_Records to use_:
● ● ● ●
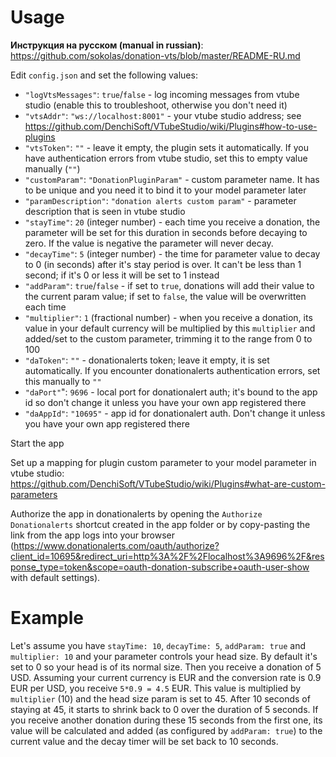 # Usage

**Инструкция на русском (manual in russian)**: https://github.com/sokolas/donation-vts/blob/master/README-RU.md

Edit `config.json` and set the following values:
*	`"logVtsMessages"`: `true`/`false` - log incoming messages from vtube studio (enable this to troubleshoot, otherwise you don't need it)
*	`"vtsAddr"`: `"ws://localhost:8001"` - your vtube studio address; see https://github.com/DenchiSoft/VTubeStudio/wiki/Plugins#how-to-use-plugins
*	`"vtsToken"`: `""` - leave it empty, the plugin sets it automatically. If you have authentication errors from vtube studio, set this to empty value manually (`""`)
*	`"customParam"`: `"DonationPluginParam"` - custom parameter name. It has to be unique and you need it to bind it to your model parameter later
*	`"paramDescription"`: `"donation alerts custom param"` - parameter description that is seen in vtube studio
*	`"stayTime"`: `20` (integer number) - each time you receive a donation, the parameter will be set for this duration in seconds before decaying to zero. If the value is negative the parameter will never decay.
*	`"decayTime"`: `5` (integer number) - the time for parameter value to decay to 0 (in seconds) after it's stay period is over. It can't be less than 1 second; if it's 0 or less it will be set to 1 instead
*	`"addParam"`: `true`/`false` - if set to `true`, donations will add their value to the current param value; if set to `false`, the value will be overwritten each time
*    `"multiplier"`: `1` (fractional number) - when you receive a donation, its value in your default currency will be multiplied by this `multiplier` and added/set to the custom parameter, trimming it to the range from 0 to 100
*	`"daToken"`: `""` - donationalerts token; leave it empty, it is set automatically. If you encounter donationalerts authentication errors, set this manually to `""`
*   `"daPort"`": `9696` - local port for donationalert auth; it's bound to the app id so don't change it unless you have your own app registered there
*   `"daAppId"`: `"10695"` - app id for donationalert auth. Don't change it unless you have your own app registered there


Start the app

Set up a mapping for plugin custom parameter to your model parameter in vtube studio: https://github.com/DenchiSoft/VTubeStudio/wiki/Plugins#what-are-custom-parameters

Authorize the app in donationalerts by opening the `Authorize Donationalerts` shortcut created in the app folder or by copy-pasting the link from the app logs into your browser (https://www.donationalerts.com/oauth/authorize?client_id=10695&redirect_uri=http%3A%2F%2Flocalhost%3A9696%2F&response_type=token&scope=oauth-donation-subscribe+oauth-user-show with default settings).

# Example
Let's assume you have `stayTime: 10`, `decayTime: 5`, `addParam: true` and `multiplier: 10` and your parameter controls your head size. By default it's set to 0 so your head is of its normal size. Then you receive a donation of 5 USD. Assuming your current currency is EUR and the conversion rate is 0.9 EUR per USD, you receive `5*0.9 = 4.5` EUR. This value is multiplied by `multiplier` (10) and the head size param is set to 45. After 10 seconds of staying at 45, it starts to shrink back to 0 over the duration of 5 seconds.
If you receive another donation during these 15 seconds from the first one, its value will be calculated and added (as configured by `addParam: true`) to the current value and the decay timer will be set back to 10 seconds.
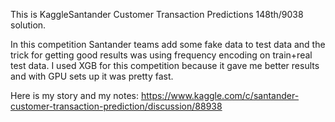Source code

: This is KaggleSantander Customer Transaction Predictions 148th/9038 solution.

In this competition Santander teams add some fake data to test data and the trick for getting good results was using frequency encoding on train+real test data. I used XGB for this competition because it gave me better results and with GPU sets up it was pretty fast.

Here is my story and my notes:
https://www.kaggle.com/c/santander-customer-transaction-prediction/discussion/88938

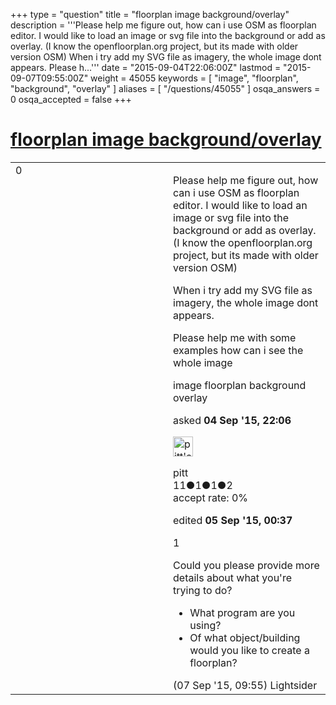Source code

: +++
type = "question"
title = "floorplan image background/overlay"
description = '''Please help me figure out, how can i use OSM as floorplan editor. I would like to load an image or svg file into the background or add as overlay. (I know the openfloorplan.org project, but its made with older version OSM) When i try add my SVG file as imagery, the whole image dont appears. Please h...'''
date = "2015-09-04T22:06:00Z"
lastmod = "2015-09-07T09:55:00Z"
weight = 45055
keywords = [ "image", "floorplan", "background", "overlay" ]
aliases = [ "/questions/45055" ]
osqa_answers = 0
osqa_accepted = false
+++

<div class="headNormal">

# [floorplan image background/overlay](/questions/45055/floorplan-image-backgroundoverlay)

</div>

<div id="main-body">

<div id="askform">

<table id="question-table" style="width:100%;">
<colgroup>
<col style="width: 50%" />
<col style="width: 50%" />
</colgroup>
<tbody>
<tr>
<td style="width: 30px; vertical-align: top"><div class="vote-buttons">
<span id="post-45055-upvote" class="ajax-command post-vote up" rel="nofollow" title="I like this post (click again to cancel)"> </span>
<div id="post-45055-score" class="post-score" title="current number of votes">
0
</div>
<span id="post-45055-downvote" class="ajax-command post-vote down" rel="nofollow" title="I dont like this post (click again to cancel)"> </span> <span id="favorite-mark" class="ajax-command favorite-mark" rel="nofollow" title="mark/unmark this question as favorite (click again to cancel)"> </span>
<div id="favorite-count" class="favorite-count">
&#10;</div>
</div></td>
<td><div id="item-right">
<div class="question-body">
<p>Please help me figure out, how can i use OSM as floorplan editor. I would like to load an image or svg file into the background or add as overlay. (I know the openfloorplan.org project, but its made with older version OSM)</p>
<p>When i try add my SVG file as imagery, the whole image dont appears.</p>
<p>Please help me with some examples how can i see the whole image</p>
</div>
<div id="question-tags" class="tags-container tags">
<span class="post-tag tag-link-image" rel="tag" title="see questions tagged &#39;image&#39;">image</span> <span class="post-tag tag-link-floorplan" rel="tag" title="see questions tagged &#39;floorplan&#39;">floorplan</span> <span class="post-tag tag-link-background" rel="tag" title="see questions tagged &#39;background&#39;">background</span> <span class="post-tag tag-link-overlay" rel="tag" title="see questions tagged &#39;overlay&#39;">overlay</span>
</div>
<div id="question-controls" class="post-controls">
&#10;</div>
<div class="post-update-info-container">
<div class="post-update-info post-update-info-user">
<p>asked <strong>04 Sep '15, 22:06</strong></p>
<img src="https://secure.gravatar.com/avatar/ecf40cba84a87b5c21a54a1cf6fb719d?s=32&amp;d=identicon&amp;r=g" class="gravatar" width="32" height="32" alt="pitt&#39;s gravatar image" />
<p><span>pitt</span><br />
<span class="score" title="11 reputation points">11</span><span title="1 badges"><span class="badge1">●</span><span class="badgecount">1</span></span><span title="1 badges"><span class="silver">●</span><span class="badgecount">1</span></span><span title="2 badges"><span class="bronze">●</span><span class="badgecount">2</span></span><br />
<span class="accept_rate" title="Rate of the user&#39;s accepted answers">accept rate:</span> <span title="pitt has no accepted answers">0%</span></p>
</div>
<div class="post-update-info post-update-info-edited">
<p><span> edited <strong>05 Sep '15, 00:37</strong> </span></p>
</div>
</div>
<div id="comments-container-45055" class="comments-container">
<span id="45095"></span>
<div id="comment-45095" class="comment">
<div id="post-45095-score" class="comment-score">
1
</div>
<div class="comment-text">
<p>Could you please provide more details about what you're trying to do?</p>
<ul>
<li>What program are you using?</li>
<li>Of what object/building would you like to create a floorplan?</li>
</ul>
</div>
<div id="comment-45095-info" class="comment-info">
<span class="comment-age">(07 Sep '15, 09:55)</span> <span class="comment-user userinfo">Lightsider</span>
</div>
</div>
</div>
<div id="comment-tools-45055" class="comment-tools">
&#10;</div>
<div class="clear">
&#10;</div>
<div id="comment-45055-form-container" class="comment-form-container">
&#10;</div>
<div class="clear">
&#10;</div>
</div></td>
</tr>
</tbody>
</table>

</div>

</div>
● ● ● ●
_Required work_:
In transcribing the listing, keep each word as it is and drop the pictures.

_Exercise response_:
 # Usage

**Инструкция на русском (manual in russian)**: https://github.com/sokolas/donation-vts/blob/master/README-RU.md

Edit `config.json` and set the following values:
*	`"logVtsMessages"`: `true`/`false` - log incoming messages from vtube studio (enable this to troubleshoot, otherwise you don't need it)
*	`"vtsAddr"`: `"ws://localhost:8001"` - your vtube studio address; see https://github.com/DenchiSoft/VTubeStudio/wiki/Plugins#how-to-use-plugins
*	`"vtsToken"`: `""` - leave it empty, the plugin sets it automatically. If you have authentication errors from vtube studio, set this to empty value manually (`""`)
*	`"customParam"`: `"DonationPluginParam"` - custom parameter name. It has to be unique and you need it to bind it to your model parameter later
*	`"paramDescription"`: `"donation alerts custom param"` - parameter description that is seen in vtube studio
*	`"stayTime"`: `20` (integer number) - each time you receive a donation, the parameter will be set for this duration in seconds before decaying to zero. If the value is negative the parameter will never decay.
*	`"decayTime"`: `5` (integer number) - the time for parameter value to decay to 0 (in seconds) after it's stay period is over. It can't be less than 1 second; if it's 0 or less it will be set to 1 instead
*	`"addParam"`: `true`/`false` - if set to `true`, donations will add their value to the current param value; if set to `false`, the value will be overwritten each time
*    `"multiplier"`: `1` (fractional number) - when you receive a donation, its value in your default currency will be multiplied by this `multiplier` and added/set to the custom parameter, trimming it to the range from 0 to 100
*	`"daToken"`: `""` - donationalerts token; leave it empty, it is set automatically. If you encounter donationalerts authentication errors, set this manually to `""`
*   `"daPort"`": `9696` - local port for donationalert auth; it's bound to the app id so don't change it unless you have your own app registered there
*   `"daAppId"`: `"10695"` - app id for donationalert auth. Don't change it unless you have your own app registered there


Start the app

Set up a mapping for plugin custom parameter to your model parameter in vtube studio: https://github.com/DenchiSoft/VTubeStudio/wiki/Plugins#what-are-custom-parameters

Authorize the app in donationalerts by opening the `Authorize Donationalerts` shortcut created in the app folder or by copy-pasting the link from the app logs into your browser (https://www.donationalerts.com/oauth/authorize?client_id=10695&redirect_uri=http%3A%2F%2Flocalhost%3A9696%2F&response_type=token&scope=oauth-donation-subscribe+oauth-user-show with default settings).

# Example
Let's assume you have `stayTime: 10`, `decayTime: 5`, `addParam: true` and `multiplier: 10` and your parameter controls your head size. By default it's set to 0 so your head is of its normal size. Then you receive a donation of 5 USD. Assuming your current currency is EUR and the conversion rate is 0.9 EUR per USD, you receive `5*0.9 = 4.5` EUR. This value is multiplied by `multiplier` (10) and the head size param is set to 45. After 10 seconds of staying at 45, it starts to shrink back to 0 over the duration of 5 seconds.
If you receive another donation during these 15 seconds from the first one, its value will be calculated and added (as configured by `addParam: true`) to the current value and the decay timer will be set back to 10 seconds.
Source code

: This is KaggleSantander Customer Transaction Predictions 148th/9038 solution.

In this competition Santander teams add some fake data to test data and the trick for getting good results was using frequency encoding on train+real test data. I used XGB for this competition because it gave me better results and with GPU sets up it was pretty fast.

Here is my story and my notes:
https://www.kaggle.com/c/santander-customer-transaction-prediction/discussion/88938

Source code

: +++
type = "question"
title = "floorplan image background/overlay"
description = '''Please help me figure out, how can i use OSM as floorplan editor. I would like to load an image or svg file into the background or add as overlay. (I know the openfloorplan.org project, but its made with older version OSM) When i try add my SVG file as imagery, the whole image dont appears. Please h...'''
date = "2015-09-04T22:06:00Z"
lastmod = "2015-09-07T09:55:00Z"
weight = 45055
keywords = [ "image", "floorplan", "background", "overlay" ]
aliases = [ "/questions/45055" ]
osqa_answers = 0
osqa_accepted = false
+++

<div class="headNormal">

# [floorplan image background/overlay](/questions/45055/floorplan-image-backgroundoverlay)

</div>

<div id="main-body">

<div id="askform">

<table id="question-table" style="width:100%;">
<colgroup>
<col style="width: 50%" />
<col style="width: 50%" />
</colgroup>
<tbody>
<tr>
<td style="width: 30px; vertical-align: top"><div class="vote-buttons">
<span id="post-45055-upvote" class="ajax-command post-vote up" rel="nofollow" title="I like this post (click again to cancel)"> </span>
<div id="post-45055-score" class="post-score" title="current number of votes">
0
</div>
<span id="post-45055-downvote" class="ajax-command post-vote down" rel="nofollow" title="I dont like this post (click again to cancel)"> </span> <span id="favorite-mark" class="ajax-command favorite-mark" rel="nofollow" title="mark/unmark this question as favorite (click again to cancel)"> </span>
<div id="favorite-count" class="favorite-count">
&#10;</div>
</div></td>
<td><div id="item-right">
<div class="question-body">
<p>Please help me figure out, how can i use OSM as floorplan editor. I would like to load an image or svg file into the background or add as overlay. (I know the openfloorplan.org project, but its made with older version OSM)</p>
<p>When i try add my SVG file as imagery, the whole image dont appears.</p>
<p>Please help me with some examples how can i see the whole image</p>
</div>
<div id="question-tags" class="tags-container tags">
<span class="post-tag tag-link-image" rel="tag" title="see questions tagged &#39;image&#39;">image</span> <span class="post-tag tag-link-floorplan" rel="tag" title="see questions tagged &#39;floorplan&#39;">floorplan</span> <span class="post-tag tag-link-background" rel="tag" title="see questions tagged &#39;background&#39;">background</span> <span class="post-tag tag-link-overlay" rel="tag" title="see questions tagged &#39;overlay&#39;">overlay</span>
</div>
<div id="question-controls" class="post-controls">
&#10;</div>
<div class="post-update-info-container">
<div class="post-update-info post-update-info-user">
<p>asked <strong>04 Sep '15, 22:06</strong></p>
<img src="https://secure.gravatar.com/avatar/ecf40cba84a87b5c21a54a1cf6fb719d?s=32&amp;d=identicon&amp;r=g" class="gravatar" width="32" height="32" alt="pitt&#39;s gravatar image" />
<p><span>pitt</span><br />
<span class="score" title="11 reputation points">11</span><span title="1 badges"><span class="badge1">●</span><span class="badgecount">1</span></span><span title="1 badges"><span class="silver">●</span><span class="badgecount">1</span></span><span title="2 badges"><span class="bronze">●</span><span class="badgecount">2</span></span><br />
<span class="accept_rate" title="Rate of the user&#39;s accepted answers">accept rate:</span> <span title="pitt has no accepted answers">0%</span></p>
</div>
<div class="post-update-info post-update-info-edited">
<p><span> edited <strong>05 Sep '15, 00:37</strong> </span></p>
</div>
</div>
<div id="comments-container-45055" class="comments-container">
<span id="45095"></span>
<div id="comment-45095" class="comment">
<div id="post-45095-score" class="comment-score">
1
</div>
<div class="comment-text">
<p>Could you please provide more details about what you're trying to do?</p>
<ul>
<li>What program are you using?</li>
<li>Of what object/building would you like to create a floorplan?</li>
</ul>
</div>
<div id="comment-45095-info" class="comment-info">
<span class="comment-age">(07 Sep '15, 09:55)</span> <span class="comment-user userinfo">Lightsider</span>
</div>
</div>
</div>
<div id="comment-tools-45055" class="comment-tools">
&#10;</div>
<div class="clear">
&#10;</div>
<div id="comment-45055-form-container" class="comment-form-container">
&#10;</div>
<div class="clear">
&#10;</div>
</div></td>
</tr>
</tbody>
</table>

</div>

</div>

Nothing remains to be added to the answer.